E sbaglia anche il posto, la fila, la prenotazione, l’orario di questo moto da luogo di cui ben poco sappiamo: “cosa mangio stasera”, “che cos’hai nelle tasche”, “domani, al più tardi ti chiamo”.
Il tempo, qualcuno usa anche altri nomi che sono svagati, curiosi – il caso, la sorte, il destino che attende in agguato – non ci conosce per nome e non guarda nessuno negli occhi.
Ci conosce soltanto per la forma confusa che abbiamo, non ricorda se portiamo gli occhiali.
Da madre distratta, da orco del mare di Ulisse, annusa la paura tra i capelli e l’odore del sale, contando di sera, al ritorno, chi manca, chi ha fatto naufragio, chi ha avuto fortuna.
E tra il polso e le dita, ognuno ha una sorte diversa.
Per non chinare la testa, per non sentirci dovunque da soli, interroghiamo la strega, le carte, cerchiamo di chiamare il destino per nome.
Immaginiamo costellazioni nel cielo. Ma può essere buono o cattivo il destino, avere anche un nome, e il cielo una sua forma precisa e già data?
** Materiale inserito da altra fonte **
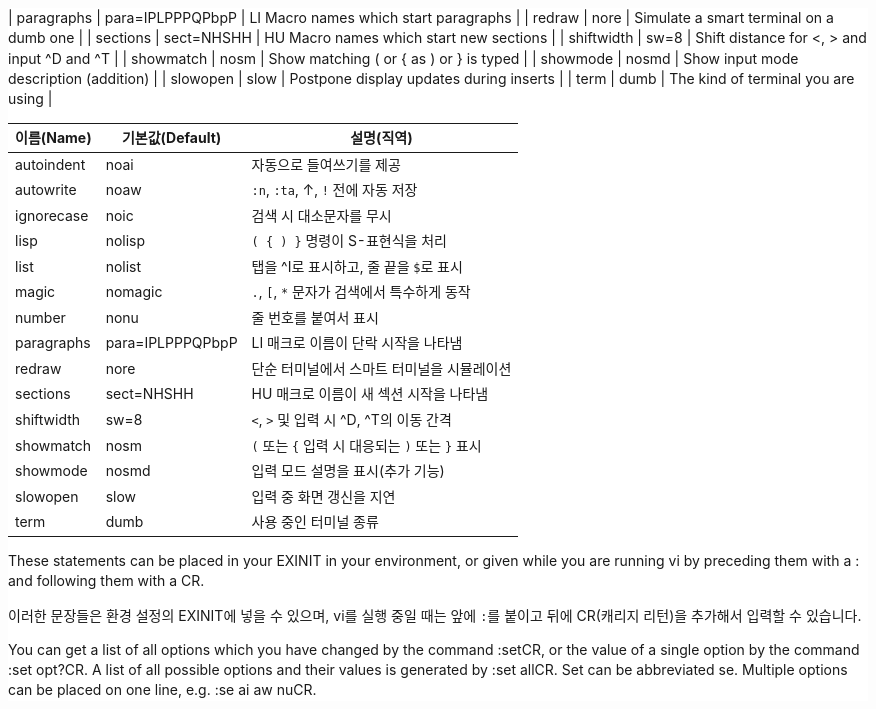 | paragraphs   | para=IPLPPPQPbpP   | LI Macro names which start paragraphs                     |
| redraw       | nore               | Simulate a smart terminal on a dumb one                   |
| sections     | sect=NHSHH         | HU Macro names which start new sections                   |
| shiftwidth   | sw=8               | Shift distance for <, > and input ^D and ^T               |
| showmatch    | nosm               | Show matching ( or { as ) or } is typed                   |
| showmode     | nosmd              | Show input mode description (addition)                    |
| slowopen     | slow               | Postpone display updates during inserts                   |
| term         | dumb               | The kind of terminal you are using                        |

 

| 이름(Name) | 기본값(Default) | 설명(직역) |
|------------|----------------|------------|
| autoindent | noai | 자동으로 들여쓰기를 제공 |
| autowrite | noaw | `:n`, `:ta`, ↑, `!` 전에 자동 저장 |
| ignorecase | noic | 검색 시 대소문자를 무시 |
| lisp | nolisp | `( { ) }` 명령이 S-표현식을 처리 |
| list | nolist | 탭을 ^I로 표시하고, 줄 끝을 `$`로 표시 |
| magic | nomagic | `.`, `[`, `*` 문자가 검색에서 특수하게 동작 |
| number | nonu | 줄 번호를 붙여서 표시 |
| paragraphs | para=IPLPPPQPbpP | LI 매크로 이름이 단락 시작을 나타냄 |
| redraw | nore | 단순 터미널에서 스마트 터미널을 시뮬레이션 |
| sections | sect=NHSHH | HU 매크로 이름이 새 섹션 시작을 나타냄 |
| shiftwidth | sw=8 | `<`, `>` 및 입력 시 ^D, ^T의 이동 간격 |
| showmatch | nosm | `(` 또는 `{` 입력 시 대응되는 `)` 또는 `}` 표시 |
| showmode | nosmd | 입력 모드 설명을 표시(추가 기능) |
| slowopen | slow | 입력 중 화면 갱신을 지연 |
| term | dumb | 사용 중인 터미널 종류 |



These statements can be placed in your EXINIT in your environment, or given while you are running vi by preceding them with a : and following them with a CR.

이러한 문장들은 환경 설정의 EXINIT에 넣을 수 있으며, vi를 실행 중일 때는 앞에 `:`를 붙이고 뒤에 CR(캐리지 리턴)을 추가해서 입력할 수 있습니다.


  You can get a list of all options which you have changed by the command :setCR, or the value of a single option by the command :set opt?CR. A list of all possible options and their values is generated by :set allCR. Set can be abbreviated se. Multiple options can be placed on one line, e.g. :se ai aw nuCR.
Le cose hanno un nome solo perché le pensiamo, e forse esistono pure, anzi senz’altro ci sono: le tiene unite nello spazio un’intrinseca forza che le fa divenire e le trasforma nel tempo.
Ma, diversamente da noi, non sembrano temere la sorte e neanche si sentono sole o perdute. Siamo noi ad avere paura, forse è il mago ad averne di meno, ma solo perché lo paghiamo.
Eppure ogni paura nasconde una forza, anche un po’ smisurata e presuntuosa alle volte, che contro ogni giro di carte ci fa cambiare la vita.